- WHAT IS EXPECTED
Return every entry exactly as written.

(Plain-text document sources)
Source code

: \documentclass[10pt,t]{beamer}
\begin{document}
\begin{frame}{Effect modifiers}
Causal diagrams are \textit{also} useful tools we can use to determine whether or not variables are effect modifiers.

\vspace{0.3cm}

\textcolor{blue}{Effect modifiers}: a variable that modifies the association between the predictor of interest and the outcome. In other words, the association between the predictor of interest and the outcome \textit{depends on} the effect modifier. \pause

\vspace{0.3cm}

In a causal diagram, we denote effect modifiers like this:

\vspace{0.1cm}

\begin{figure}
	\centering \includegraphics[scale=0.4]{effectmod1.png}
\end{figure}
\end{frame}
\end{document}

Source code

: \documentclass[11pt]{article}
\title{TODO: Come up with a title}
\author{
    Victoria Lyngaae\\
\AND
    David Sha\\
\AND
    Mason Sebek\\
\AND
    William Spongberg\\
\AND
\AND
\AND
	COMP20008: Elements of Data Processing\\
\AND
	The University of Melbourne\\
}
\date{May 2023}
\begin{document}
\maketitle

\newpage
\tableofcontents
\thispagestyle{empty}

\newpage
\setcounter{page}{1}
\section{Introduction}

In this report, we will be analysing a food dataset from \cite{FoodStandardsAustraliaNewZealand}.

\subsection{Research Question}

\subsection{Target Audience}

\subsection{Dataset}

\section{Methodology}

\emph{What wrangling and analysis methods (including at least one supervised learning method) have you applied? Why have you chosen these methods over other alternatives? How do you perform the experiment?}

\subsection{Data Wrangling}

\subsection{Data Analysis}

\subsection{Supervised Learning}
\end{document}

- RESULT FOR THIS TASK
Source code

: \documentclass[10pt,t]{beamer}
\begin{document}
\begin{frame}{Effect modifiers}
Causal diagrams are \textit{also} useful tools we can use to determine whether or not variables are effect modifiers.

\vspace{0.3cm}

\textcolor{blue}{Effect modifiers}: a variable that modifies the association between the predictor of interest and the outcome. In other words, the association between the predictor of interest and the outcome \textit{depends on} the effect modifier. \pause

\vspace{0.3cm}

In a causal diagram, we denote effect modifiers like this:

\vspace{0.1cm}

\begin{figure}
	\centering \includegraphics[scale=0.4]{effectmod1.png}
\end{figure}
\end{frame}
\end{document}

Source code

: \documentclass[11pt]{article}
\title{TODO: Come up with a title}
\author{
    Victoria Lyngaae\\
\AND
    David Sha\\
\AND
    Mason Sebek\\
\AND
    William Spongberg\\
\AND
\AND
\AND
	COMP20008: Elements of Data Processing\\
\AND
	The University of Melbourne\\
}
\date{May 2023}
\begin{document}
\maketitle

\newpage
\tableofcontents
\thispagestyle{empty}

\newpage
\setcounter{page}{1}
\section{Introduction}

In this report, we will be analysing a food dataset from \cite{FoodStandardsAustraliaNewZealand}.

\subsection{Research Question}

\subsection{Target Audience}

\subsection{Dataset}

\section{Methodology}

\emph{What wrangling and analysis methods (including at least one supervised learning method) have you applied? Why have you chosen these methods over other alternatives? How do you perform the experiment?}

\subsection{Data Wrangling}

\subsection{Data Analysis}

\subsection{Supervised Learning}
\end{document}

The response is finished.